*TASK TO COMPLETE*
Return the lines below in which the string "https" occurs.
***
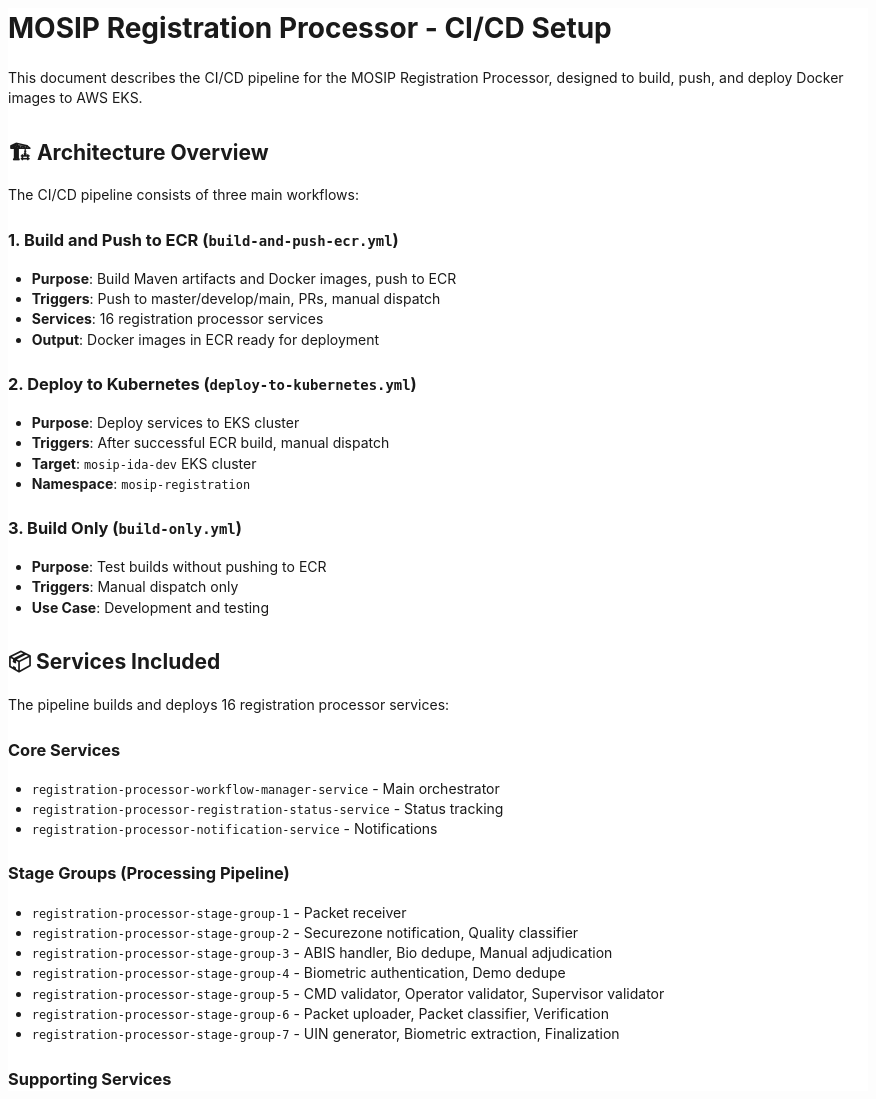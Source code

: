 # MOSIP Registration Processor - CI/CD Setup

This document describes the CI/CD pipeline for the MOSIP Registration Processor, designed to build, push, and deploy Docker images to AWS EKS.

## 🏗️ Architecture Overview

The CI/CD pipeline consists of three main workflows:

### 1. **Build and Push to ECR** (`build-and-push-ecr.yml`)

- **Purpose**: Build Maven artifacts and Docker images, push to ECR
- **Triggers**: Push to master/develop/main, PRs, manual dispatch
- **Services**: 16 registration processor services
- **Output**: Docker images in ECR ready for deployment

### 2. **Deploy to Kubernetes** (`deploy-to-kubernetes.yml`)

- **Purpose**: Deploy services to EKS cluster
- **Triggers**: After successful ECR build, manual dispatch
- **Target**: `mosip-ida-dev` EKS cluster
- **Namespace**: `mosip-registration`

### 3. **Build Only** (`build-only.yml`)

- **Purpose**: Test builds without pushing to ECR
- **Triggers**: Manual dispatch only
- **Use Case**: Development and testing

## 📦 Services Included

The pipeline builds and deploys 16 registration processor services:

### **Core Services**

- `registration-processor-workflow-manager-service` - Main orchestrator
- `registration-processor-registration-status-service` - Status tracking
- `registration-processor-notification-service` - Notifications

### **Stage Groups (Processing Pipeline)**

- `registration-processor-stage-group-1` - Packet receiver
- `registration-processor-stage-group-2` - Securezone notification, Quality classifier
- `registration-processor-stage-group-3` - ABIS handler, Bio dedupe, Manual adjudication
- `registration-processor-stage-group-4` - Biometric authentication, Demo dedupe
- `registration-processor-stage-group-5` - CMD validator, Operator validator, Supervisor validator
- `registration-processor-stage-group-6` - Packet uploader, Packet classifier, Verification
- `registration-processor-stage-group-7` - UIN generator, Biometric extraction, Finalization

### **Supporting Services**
***
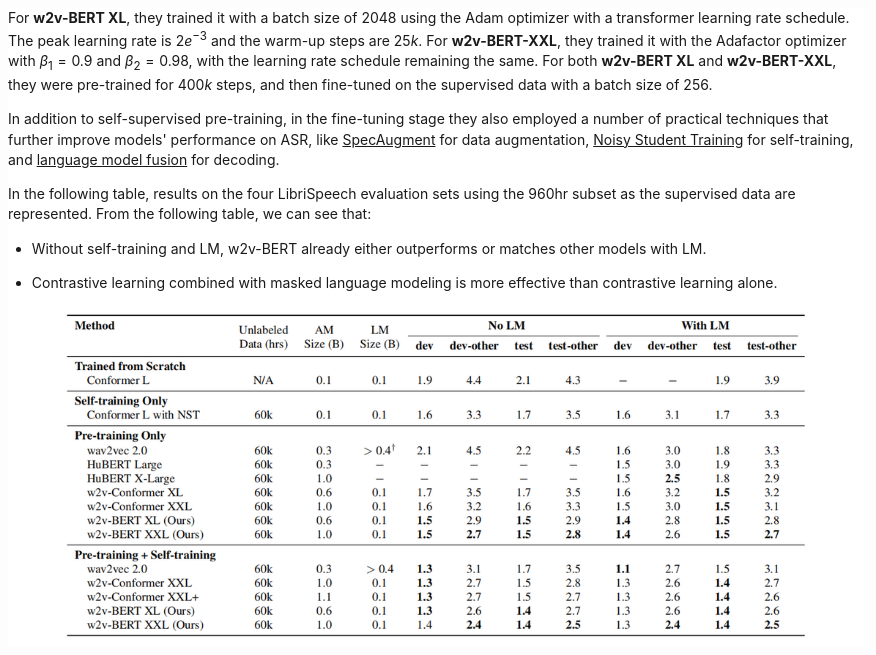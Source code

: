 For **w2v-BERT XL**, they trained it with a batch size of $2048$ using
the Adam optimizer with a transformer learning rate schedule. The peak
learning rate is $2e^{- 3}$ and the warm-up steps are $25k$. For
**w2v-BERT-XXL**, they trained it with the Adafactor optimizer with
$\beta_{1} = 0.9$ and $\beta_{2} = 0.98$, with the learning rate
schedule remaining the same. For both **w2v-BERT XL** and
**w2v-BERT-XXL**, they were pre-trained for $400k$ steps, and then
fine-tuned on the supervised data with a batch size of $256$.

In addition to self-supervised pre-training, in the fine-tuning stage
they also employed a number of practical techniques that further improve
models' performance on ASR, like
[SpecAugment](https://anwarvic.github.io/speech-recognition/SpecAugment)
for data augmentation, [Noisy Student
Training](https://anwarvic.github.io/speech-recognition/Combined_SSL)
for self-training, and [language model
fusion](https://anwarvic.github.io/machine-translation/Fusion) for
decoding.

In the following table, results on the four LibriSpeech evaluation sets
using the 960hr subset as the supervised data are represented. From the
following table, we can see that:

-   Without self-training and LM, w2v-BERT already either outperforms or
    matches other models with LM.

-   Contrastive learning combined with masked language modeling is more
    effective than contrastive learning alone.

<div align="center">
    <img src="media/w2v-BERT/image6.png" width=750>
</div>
***
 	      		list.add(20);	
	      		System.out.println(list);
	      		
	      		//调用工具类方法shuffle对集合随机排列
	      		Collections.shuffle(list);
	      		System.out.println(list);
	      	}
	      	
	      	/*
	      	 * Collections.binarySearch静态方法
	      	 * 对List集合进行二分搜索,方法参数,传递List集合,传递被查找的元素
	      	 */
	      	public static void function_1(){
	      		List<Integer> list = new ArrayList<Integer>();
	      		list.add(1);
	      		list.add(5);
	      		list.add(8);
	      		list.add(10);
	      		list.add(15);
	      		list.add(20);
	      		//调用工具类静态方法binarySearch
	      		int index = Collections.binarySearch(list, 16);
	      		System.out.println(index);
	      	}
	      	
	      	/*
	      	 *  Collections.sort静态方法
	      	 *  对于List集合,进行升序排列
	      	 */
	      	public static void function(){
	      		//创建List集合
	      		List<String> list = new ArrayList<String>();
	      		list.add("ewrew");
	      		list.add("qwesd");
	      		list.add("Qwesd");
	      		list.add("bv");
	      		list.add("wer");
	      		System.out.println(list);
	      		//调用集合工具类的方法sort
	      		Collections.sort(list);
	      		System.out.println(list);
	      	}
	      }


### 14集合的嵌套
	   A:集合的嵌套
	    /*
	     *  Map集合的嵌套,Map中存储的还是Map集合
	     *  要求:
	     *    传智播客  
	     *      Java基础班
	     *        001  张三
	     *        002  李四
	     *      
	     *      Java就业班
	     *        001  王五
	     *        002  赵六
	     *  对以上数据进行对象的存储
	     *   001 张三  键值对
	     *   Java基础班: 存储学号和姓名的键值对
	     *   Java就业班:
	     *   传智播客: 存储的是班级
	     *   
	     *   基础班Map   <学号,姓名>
***
*SOLUTION TO THIS PROBLEM*
[SpecAugment](https://anwarvic.github.io/speech-recognition/SpecAugment)
Training](https://anwarvic.github.io/speech-recognition/Combined_SSL)
fusion](https://anwarvic.github.io/machine-translation/Fusion) for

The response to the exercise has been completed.